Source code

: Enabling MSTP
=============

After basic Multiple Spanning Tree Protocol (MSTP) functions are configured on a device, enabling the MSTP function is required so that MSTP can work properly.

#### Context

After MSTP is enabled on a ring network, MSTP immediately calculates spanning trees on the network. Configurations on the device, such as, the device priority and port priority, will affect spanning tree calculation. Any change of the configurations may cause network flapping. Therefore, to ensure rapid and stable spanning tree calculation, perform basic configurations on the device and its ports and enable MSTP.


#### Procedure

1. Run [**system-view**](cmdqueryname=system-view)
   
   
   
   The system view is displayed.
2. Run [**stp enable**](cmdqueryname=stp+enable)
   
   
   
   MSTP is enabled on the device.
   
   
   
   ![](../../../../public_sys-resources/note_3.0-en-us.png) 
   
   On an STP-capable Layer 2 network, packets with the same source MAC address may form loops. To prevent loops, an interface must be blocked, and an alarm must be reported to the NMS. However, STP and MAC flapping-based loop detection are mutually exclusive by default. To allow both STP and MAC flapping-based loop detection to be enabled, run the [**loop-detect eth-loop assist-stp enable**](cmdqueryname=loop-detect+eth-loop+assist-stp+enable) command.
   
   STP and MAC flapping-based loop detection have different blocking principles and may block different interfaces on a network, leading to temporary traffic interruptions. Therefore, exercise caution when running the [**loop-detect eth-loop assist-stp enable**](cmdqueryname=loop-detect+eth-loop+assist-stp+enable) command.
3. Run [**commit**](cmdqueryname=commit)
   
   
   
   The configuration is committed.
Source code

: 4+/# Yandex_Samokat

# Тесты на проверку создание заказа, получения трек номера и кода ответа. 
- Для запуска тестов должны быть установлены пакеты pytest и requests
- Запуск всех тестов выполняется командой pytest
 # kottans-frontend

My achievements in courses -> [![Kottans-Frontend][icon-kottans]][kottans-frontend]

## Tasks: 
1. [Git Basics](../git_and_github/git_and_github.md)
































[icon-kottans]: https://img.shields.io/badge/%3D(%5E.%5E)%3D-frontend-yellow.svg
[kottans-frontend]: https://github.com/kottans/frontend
--------
*Assignment*
Everything above from the line containing "After basic Multiple" through the line containing "#### Context" must be copied exactly. Nothing outside that range belongs in the answer.

*Task response*
After basic Multiple Spanning Tree Protocol (MSTP) functions are configured on a device, enabling the MSTP function is required so that MSTP can work properly.

#### Context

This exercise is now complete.